House and Senate farm bill conferees used the first and possibly only public meeting Wednesday to once again articulate their differences on agriculture and nutrition policy, but the tone was conciliatory and congressional farm leaders made plans to continue negotiations next week even though the House is out of session.


[Mississippi Senator Thad] Cochran, who once served in the House, said he was impressed by “how very well behaved” the House members were and said they spoke on behalf of farmers and people in need “in a very meaningful way.”

“Well behaved?” “Meaningful?” Did the House members know the correct fork to use for the particular course? Or did they just refrain from defecating on the carpet? It is nothing short of stunning to see a senator refer to his peers in the House in such demeaning terms.
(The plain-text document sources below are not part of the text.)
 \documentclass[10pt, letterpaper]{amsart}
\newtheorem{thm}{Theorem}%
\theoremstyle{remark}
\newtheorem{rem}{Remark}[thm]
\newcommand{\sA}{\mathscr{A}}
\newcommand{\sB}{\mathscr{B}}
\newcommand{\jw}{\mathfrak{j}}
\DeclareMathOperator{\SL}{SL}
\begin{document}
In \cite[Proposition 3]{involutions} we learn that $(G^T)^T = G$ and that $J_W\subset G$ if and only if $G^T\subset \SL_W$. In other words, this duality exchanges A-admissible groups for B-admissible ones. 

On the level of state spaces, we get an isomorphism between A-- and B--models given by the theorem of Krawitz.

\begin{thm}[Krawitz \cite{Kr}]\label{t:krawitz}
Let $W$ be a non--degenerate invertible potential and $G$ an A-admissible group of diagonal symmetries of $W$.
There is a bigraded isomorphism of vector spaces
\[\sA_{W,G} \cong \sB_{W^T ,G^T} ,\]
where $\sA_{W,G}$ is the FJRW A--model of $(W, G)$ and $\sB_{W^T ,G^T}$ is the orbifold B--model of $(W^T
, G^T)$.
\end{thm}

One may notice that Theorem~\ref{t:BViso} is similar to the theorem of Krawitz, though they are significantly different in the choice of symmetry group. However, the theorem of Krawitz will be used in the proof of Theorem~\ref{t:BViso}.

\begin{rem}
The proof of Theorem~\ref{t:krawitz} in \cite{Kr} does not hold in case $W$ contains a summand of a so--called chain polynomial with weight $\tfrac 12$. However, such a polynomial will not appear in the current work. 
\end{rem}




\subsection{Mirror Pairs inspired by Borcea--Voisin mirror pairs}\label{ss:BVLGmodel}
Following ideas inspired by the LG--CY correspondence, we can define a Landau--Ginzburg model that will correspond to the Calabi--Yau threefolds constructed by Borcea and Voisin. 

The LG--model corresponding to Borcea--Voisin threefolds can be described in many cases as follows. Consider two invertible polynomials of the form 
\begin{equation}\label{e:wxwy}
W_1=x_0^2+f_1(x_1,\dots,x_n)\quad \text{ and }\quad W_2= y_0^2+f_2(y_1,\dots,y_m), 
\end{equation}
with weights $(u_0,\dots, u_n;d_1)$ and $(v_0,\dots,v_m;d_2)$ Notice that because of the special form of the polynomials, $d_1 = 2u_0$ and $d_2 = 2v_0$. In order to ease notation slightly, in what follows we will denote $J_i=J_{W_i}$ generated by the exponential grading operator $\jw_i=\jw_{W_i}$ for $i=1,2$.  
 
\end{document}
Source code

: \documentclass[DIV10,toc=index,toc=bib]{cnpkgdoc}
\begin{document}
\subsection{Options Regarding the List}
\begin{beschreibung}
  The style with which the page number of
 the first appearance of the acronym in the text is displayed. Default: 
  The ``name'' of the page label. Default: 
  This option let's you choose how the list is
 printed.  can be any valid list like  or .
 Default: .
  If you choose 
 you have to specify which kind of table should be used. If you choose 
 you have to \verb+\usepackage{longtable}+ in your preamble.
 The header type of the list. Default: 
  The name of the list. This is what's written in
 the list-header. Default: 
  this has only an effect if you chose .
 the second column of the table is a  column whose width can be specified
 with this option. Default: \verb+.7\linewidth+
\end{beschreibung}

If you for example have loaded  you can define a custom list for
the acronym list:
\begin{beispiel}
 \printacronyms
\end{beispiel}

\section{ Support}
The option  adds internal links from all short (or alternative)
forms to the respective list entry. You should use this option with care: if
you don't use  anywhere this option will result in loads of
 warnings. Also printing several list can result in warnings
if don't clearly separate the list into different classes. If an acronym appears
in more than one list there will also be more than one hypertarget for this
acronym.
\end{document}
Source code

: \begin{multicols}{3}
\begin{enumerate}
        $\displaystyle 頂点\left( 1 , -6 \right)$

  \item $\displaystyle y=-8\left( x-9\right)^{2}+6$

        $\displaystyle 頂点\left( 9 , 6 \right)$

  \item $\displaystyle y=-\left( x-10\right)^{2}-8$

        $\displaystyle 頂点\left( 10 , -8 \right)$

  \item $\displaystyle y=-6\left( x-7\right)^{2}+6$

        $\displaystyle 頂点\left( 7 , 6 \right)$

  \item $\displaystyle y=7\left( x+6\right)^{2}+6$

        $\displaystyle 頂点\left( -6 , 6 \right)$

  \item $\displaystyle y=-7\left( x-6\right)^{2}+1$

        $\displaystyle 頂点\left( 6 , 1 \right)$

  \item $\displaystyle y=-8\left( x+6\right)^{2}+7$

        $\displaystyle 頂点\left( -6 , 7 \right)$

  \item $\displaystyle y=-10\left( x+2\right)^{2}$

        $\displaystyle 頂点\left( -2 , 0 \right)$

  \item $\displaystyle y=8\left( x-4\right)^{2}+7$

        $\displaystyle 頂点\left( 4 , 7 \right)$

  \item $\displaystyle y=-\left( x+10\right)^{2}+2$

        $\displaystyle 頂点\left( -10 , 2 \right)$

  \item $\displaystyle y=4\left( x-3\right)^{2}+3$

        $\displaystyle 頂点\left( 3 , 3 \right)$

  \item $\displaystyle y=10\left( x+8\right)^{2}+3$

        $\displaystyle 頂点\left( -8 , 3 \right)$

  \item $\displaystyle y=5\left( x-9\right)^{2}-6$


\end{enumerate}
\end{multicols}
And when a trough-feeder like Cochran approves of their behavior absolutely nothing good for the American taxpayer will come out of it.
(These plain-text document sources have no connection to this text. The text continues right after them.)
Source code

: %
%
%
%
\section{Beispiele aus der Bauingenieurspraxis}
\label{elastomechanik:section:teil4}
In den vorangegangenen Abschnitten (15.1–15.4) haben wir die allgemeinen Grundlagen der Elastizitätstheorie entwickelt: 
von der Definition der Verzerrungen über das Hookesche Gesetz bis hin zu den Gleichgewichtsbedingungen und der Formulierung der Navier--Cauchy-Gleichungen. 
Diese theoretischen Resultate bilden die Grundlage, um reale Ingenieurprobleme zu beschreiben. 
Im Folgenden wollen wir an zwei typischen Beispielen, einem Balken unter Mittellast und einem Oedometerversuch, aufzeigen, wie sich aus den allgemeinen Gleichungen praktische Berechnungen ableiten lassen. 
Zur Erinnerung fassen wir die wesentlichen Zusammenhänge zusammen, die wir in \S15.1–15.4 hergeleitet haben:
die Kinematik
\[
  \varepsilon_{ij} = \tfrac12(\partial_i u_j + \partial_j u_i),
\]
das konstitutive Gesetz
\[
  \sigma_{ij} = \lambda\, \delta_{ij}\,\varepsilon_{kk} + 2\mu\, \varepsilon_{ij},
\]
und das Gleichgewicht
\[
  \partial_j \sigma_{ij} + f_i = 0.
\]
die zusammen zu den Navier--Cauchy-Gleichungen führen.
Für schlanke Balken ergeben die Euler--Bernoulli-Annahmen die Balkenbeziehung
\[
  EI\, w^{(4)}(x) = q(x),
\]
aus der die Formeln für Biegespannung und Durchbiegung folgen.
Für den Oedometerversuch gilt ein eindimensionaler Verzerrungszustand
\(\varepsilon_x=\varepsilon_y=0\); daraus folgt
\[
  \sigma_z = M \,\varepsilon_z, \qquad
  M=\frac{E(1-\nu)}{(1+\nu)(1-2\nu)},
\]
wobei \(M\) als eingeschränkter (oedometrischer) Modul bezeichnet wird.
The only bright light is that a coalition of House conservatives has sent a letter to their colleagues asking them to hold fast on the reforms the House has made:

The American people are tired of this type of out-of-control spending and irresponsible “sausage-making.” Our constituents deserve a Congress that thoughtfully and separately considers the legislation that it passes. It’s just common sense. And in a historic move this summer, the House of Representatives did just that. For the first time in nearly 40 years, the House voted on and passed separate and substantive reform bills governing farm and food stamp policy.

The House-passed Farm Bill, H.R. 2642 enacted major changes to the farm safety-net by eliminating direct payments, repealing or consolidating more than 100 programs administered by the USDA and saving taxpayers $12.8 billion over ten years, in addition to the $6 billion in sequestration cuts already made to Farm Bill programs. The separate House-passed food stamp reauthorization bill, H.R. 3102 also pursued dramatic reform, saving taxpayers nearly $40 billion over ten years. This was done by scaling back automatic qualifications for the food stamp program known as categorical eligibility, eliminating the ability for states to waive work requirements for able-bodied adults without children, by giving states the opportunity to establish similar successful TANF-style work provisions on parents with dependents, clarifying states’ ability to require drug-testing for applicants and preventing certain convicted felons from receiving benefits.
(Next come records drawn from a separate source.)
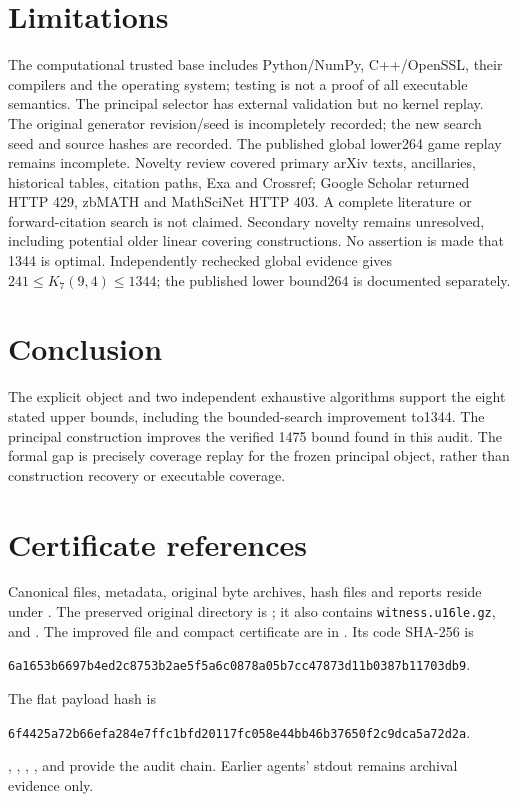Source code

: \documentclass[11pt]{article}
\begin{document}
\section{Limitations}
The computational trusted base includes Python/NumPy, C++/OpenSSL, their compilers
and the operating system; testing is not a proof of all executable semantics.
The principal selector has external validation but no kernel replay. The original generator
revision/seed is incompletely recorded; the new search seed and source hashes
are recorded. The published global lower264 game replay remains incomplete. Novelty review covered primary arXiv texts,
ancillaries, historical tables, citation paths, Exa and Crossref; Google Scholar
returned HTTP 429, zbMATH and MathSciNet HTTP 403. A complete literature or
forward-citation search is not claimed. Secondary novelty remains unresolved,
including potential older linear covering constructions. No assertion is made
that 1344 is optimal. Independently rechecked global evidence gives
$241\le K_7(9,4)\le1344$; the published lower bound264 is documented separately.

\section{Conclusion}
The explicit object and two independent exhaustive algorithms support the eight
stated upper bounds, including the bounded-search improvement to1344.
The principal construction improves the verified 1475 bound
found in this audit. The formal gap is precisely coverage replay for the frozen
principal object, rather than construction recovery or executable coverage.

\appendix
\section{Certificate references}
Canonical files, metadata, original byte archives, hash files and reports reside
under . The preserved original directory is
; it also contains \texttt{witness.u16le.gz},
 and .
The improved file and compact certificate are in .
Its code SHA-256 is
\begin{center}\small
\texttt{6a1653b6697b4ed2c8753b2ae5f5a6c0878a05b7cc47873d11b0387b11703db9}.
\end{center}
The flat payload hash is
\begin{center}\small
\texttt{6f4425a72b66efa284e7ffc1bfd20117fc058e44bb46b37650f2c9dca5a72d2a}.
\end{center}
, ,
, ,
 and  provide the audit
chain. Earlier agents' stdout remains archival evidence only.
\end{document}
Transparency is the surest way to guarantee good public policy and that our constituents’ voices are heard in the halls of Congress. Now that substantial reforms have been made, we request the Conference Committee adopt the separate reauthorization timelines, three years for food stamps and five years for farm policy, in order to ensure that these policies are debated and voted on apart from each other in the future. It’s time to do this right.


If the House reforms do not prevail, the House should scuttle whatever comes out of the conference and start again. And maybe repeal a law dating from the Truman administration in the process.